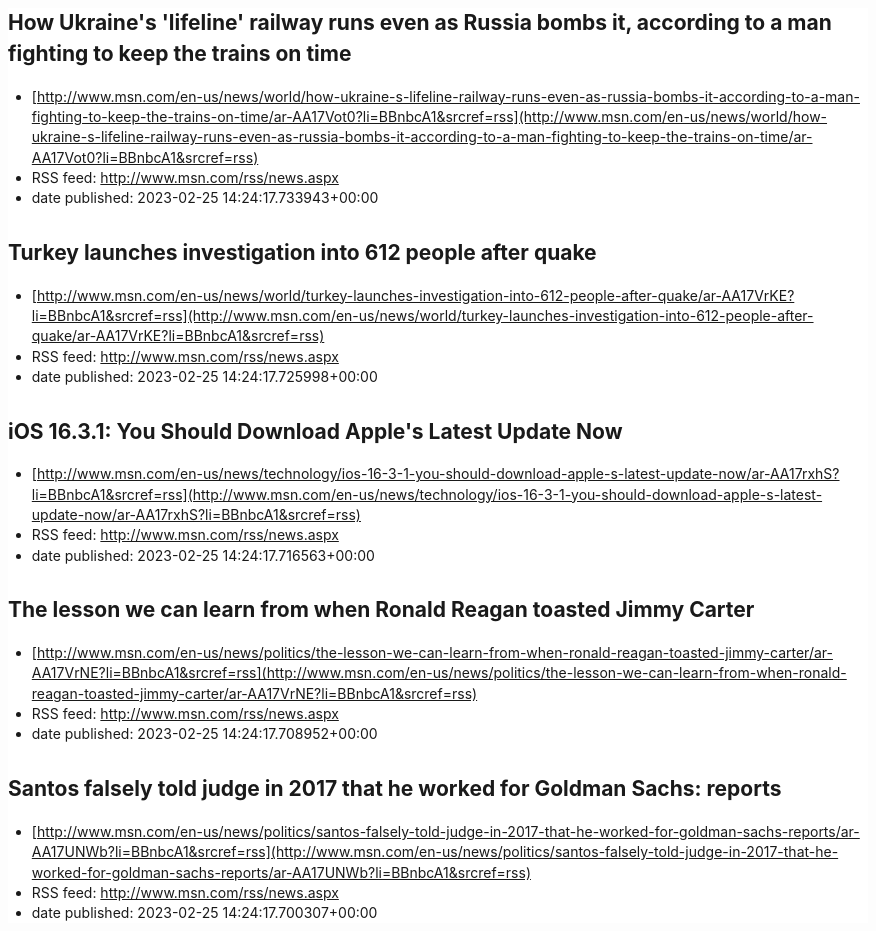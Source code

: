 

## How Ukraine's 'lifeline' railway runs even as Russia bombs it, according to a man fighting to keep the trains on time
 - [http://www.msn.com/en-us/news/world/how-ukraine-s-lifeline-railway-runs-even-as-russia-bombs-it-according-to-a-man-fighting-to-keep-the-trains-on-time/ar-AA17Vot0?li=BBnbcA1&srcref=rss](http://www.msn.com/en-us/news/world/how-ukraine-s-lifeline-railway-runs-even-as-russia-bombs-it-according-to-a-man-fighting-to-keep-the-trains-on-time/ar-AA17Vot0?li=BBnbcA1&srcref=rss)
 - RSS feed: http://www.msn.com/rss/news.aspx
 - date published: 2023-02-25 14:24:17.733943+00:00



## Turkey launches investigation into 612 people after quake
 - [http://www.msn.com/en-us/news/world/turkey-launches-investigation-into-612-people-after-quake/ar-AA17VrKE?li=BBnbcA1&srcref=rss](http://www.msn.com/en-us/news/world/turkey-launches-investigation-into-612-people-after-quake/ar-AA17VrKE?li=BBnbcA1&srcref=rss)
 - RSS feed: http://www.msn.com/rss/news.aspx
 - date published: 2023-02-25 14:24:17.725998+00:00



## iOS 16.3.1: You Should Download Apple's Latest Update Now
 - [http://www.msn.com/en-us/news/technology/ios-16-3-1-you-should-download-apple-s-latest-update-now/ar-AA17rxhS?li=BBnbcA1&srcref=rss](http://www.msn.com/en-us/news/technology/ios-16-3-1-you-should-download-apple-s-latest-update-now/ar-AA17rxhS?li=BBnbcA1&srcref=rss)
 - RSS feed: http://www.msn.com/rss/news.aspx
 - date published: 2023-02-25 14:24:17.716563+00:00



## The lesson we can learn from when Ronald Reagan toasted Jimmy Carter
 - [http://www.msn.com/en-us/news/politics/the-lesson-we-can-learn-from-when-ronald-reagan-toasted-jimmy-carter/ar-AA17VrNE?li=BBnbcA1&srcref=rss](http://www.msn.com/en-us/news/politics/the-lesson-we-can-learn-from-when-ronald-reagan-toasted-jimmy-carter/ar-AA17VrNE?li=BBnbcA1&srcref=rss)
 - RSS feed: http://www.msn.com/rss/news.aspx
 - date published: 2023-02-25 14:24:17.708952+00:00



## Santos falsely told judge in 2017 that he worked for Goldman Sachs: reports
 - [http://www.msn.com/en-us/news/politics/santos-falsely-told-judge-in-2017-that-he-worked-for-goldman-sachs-reports/ar-AA17UNWb?li=BBnbcA1&srcref=rss](http://www.msn.com/en-us/news/politics/santos-falsely-told-judge-in-2017-that-he-worked-for-goldman-sachs-reports/ar-AA17UNWb?li=BBnbcA1&srcref=rss)
 - RSS feed: http://www.msn.com/rss/news.aspx
 - date published: 2023-02-25 14:24:17.700307+00:00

## TASK TO COMPLETE
Each entry above must be restated word for word; the pictures stay out of the copy.

## ANSWER SECTION
Source code

: 

## How Ukraine's 'lifeline' railway runs even as Russia bombs it, according to a man fighting to keep the trains on time
 - [http://www.msn.com/en-us/news/world/how-ukraine-s-lifeline-railway-runs-even-as-russia-bombs-it-according-to-a-man-fighting-to-keep-the-trains-on-time/ar-AA17Vot0?li=BBnbcA1&srcref=rss](http://www.msn.com/en-us/news/world/how-ukraine-s-lifeline-railway-runs-even-as-russia-bombs-it-according-to-a-man-fighting-to-keep-the-trains-on-time/ar-AA17Vot0?li=BBnbcA1&srcref=rss)
 - RSS feed: http://www.msn.com/rss/news.aspx
 - date published: 2023-02-25 14:24:17.733943+00:00



## Turkey launches investigation into 612 people after quake
 - [http://www.msn.com/en-us/news/world/turkey-launches-investigation-into-612-people-after-quake/ar-AA17VrKE?li=BBnbcA1&srcref=rss](http://www.msn.com/en-us/news/world/turkey-launches-investigation-into-612-people-after-quake/ar-AA17VrKE?li=BBnbcA1&srcref=rss)
 - RSS feed: http://www.msn.com/rss/news.aspx
 - date published: 2023-02-25 14:24:17.725998+00:00



## iOS 16.3.1: You Should Download Apple's Latest Update Now
 - [http://www.msn.com/en-us/news/technology/ios-16-3-1-you-should-download-apple-s-latest-update-now/ar-AA17rxhS?li=BBnbcA1&srcref=rss](http://www.msn.com/en-us/news/technology/ios-16-3-1-you-should-download-apple-s-latest-update-now/ar-AA17rxhS?li=BBnbcA1&srcref=rss)
 - RSS feed: http://www.msn.com/rss/news.aspx
 - date published: 2023-02-25 14:24:17.716563+00:00



## The lesson we can learn from when Ronald Reagan toasted Jimmy Carter
 - [http://www.msn.com/en-us/news/politics/the-lesson-we-can-learn-from-when-ronald-reagan-toasted-jimmy-carter/ar-AA17VrNE?li=BBnbcA1&srcref=rss](http://www.msn.com/en-us/news/politics/the-lesson-we-can-learn-from-when-ronald-reagan-toasted-jimmy-carter/ar-AA17VrNE?li=BBnbcA1&srcref=rss)
 - RSS feed: http://www.msn.com/rss/news.aspx
 - date published: 2023-02-25 14:24:17.708952+00:00



## Santos falsely told judge in 2017 that he worked for Goldman Sachs: reports
 - [http://www.msn.com/en-us/news/politics/santos-falsely-told-judge-in-2017-that-he-worked-for-goldman-sachs-reports/ar-AA17UNWb?li=BBnbcA1&srcref=rss](http://www.msn.com/en-us/news/politics/santos-falsely-told-judge-in-2017-that-he-worked-for-goldman-sachs-reports/ar-AA17UNWb?li=BBnbcA1&srcref=rss)
 - RSS feed: http://www.msn.com/rss/news.aspx
 - date published: 2023-02-25 14:24:17.700307+00:00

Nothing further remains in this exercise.